Task directions:
Reproduce the records exactly. Leave the pictures out.

Records provided:
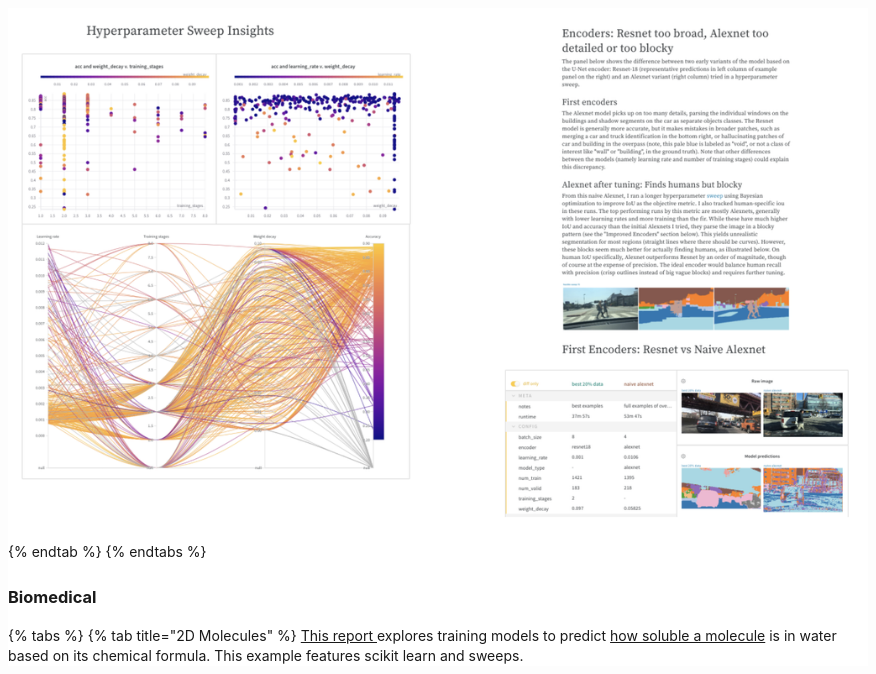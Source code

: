 ![](<.gitbook/assets/image (126).png>)
{% endtab %}
{% endtabs %}

### Biomedical

{% tabs %}
{% tab title="2D Molecules" %}
[This report ](https://wandb.ai/stacey/deepchem\_molsol/reports/DeepChem-Molecular-Solubility--VmlldzoxMjQxMjM)explores training models to predict [how soluble a molecule](https://wandb.ai/stacey/deepchem\_molsol/reports/DeepChem-Molecular-Solubility--VmlldzoxMjQxMjM) is in water based on its chemical formula. This example features scikit learn and sweeps.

Answer to this problem:
Source code

: ![](<.gitbook/assets/image (126).png>)
{% endtab %}
{% endtabs %}

### Biomedical

{% tabs %}
{% tab title="2D Molecules" %}
[This report ](https://wandb.ai/stacey/deepchem\_molsol/reports/DeepChem-Molecular-Solubility--VmlldzoxMjQxMjM)explores training models to predict [how soluble a molecule](https://wandb.ai/stacey/deepchem\_molsol/reports/DeepChem-Molecular-Solubility--VmlldzoxMjQxMjM) is in water based on its chemical formula. This example features scikit learn and sweeps.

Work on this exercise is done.